Content starts

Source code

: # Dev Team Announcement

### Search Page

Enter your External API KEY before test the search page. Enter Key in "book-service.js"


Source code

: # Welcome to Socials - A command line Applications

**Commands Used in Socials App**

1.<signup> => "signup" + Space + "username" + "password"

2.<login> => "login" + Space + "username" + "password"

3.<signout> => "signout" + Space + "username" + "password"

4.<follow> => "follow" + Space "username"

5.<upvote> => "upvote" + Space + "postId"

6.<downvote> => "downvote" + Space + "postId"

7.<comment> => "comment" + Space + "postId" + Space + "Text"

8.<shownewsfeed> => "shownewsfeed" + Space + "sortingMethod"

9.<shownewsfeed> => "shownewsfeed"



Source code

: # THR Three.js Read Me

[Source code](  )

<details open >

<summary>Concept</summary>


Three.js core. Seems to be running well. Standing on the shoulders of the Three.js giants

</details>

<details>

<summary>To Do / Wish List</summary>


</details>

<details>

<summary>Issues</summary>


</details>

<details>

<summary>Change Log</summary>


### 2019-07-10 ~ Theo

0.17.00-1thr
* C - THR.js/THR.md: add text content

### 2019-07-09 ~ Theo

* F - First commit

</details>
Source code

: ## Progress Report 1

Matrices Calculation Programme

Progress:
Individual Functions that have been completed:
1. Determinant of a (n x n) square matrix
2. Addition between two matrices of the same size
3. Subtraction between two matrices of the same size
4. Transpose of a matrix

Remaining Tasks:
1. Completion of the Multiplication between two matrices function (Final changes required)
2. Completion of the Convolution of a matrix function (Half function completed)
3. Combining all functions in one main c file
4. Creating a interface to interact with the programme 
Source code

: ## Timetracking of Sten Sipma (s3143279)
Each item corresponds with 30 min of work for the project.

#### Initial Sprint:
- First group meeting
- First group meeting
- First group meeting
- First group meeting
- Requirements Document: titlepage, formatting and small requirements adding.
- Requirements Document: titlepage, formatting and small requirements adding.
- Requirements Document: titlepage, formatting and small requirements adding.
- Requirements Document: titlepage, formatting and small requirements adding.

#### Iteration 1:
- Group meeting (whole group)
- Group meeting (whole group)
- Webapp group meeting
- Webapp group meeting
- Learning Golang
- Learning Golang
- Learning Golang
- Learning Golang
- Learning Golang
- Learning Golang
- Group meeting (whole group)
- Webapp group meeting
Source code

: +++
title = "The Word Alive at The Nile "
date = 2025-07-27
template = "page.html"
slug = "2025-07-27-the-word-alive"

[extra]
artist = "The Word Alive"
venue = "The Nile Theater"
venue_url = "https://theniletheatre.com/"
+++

Content ends

- _Required work_
Each line above is to be restated exactly as it stands.

- _Answer to the exercise_
Source code

: # Dev Team Announcement

### Search Page

Enter your External API KEY before test the search page. Enter Key in "book-service.js"


Source code

: # Welcome to Socials - A command line Applications

**Commands Used in Socials App**

1.<signup> => "signup" + Space + "username" + "password"

2.<login> => "login" + Space + "username" + "password"

3.<signout> => "signout" + Space + "username" + "password"

4.<follow> => "follow" + Space "username"

5.<upvote> => "upvote" + Space + "postId"

6.<downvote> => "downvote" + Space + "postId"

7.<comment> => "comment" + Space + "postId" + Space + "Text"

8.<shownewsfeed> => "shownewsfeed" + Space + "sortingMethod"

9.<shownewsfeed> => "shownewsfeed"



Source code

: # THR Three.js Read Me

[Source code](  )

<details open >

<summary>Concept</summary>


Three.js core. Seems to be running well. Standing on the shoulders of the Three.js giants

</details>

<details>

<summary>To Do / Wish List</summary>


</details>

<details>

<summary>Issues</summary>


</details>

<details>

<summary>Change Log</summary>


### 2019-07-10 ~ Theo

0.17.00-1thr
* C - THR.js/THR.md: add text content

### 2019-07-09 ~ Theo

* F - First commit

</details>
Source code

: ## Progress Report 1

Matrices Calculation Programme

Progress:
Individual Functions that have been completed:
1. Determinant of a (n x n) square matrix
2. Addition between two matrices of the same size
3. Subtraction between two matrices of the same size
4. Transpose of a matrix

Remaining Tasks:
1. Completion of the Multiplication between two matrices function (Final changes required)
2. Completion of the Convolution of a matrix function (Half function completed)
3. Combining all functions in one main c file
4. Creating a interface to interact with the programme 
Source code

: ## Timetracking of Sten Sipma (s3143279)
Each item corresponds with 30 min of work for the project.

#### Initial Sprint:
- First group meeting
- First group meeting
- First group meeting
- First group meeting
- Requirements Document: titlepage, formatting and small requirements adding.
- Requirements Document: titlepage, formatting and small requirements adding.
- Requirements Document: titlepage, formatting and small requirements adding.
- Requirements Document: titlepage, formatting and small requirements adding.

#### Iteration 1:
- Group meeting (whole group)
- Group meeting (whole group)
- Webapp group meeting
- Webapp group meeting
- Learning Golang
- Learning Golang
- Learning Golang
- Learning Golang
- Learning Golang
- Learning Golang
- Group meeting (whole group)
- Webapp group meeting
Source code

: +++
title = "The Word Alive at The Nile "
date = 2025-07-27
template = "page.html"
slug = "2025-07-27-the-word-alive"

[extra]
artist = "The Word Alive"
venue = "The Nile Theater"
venue_url = "https://theniletheatre.com/"
+++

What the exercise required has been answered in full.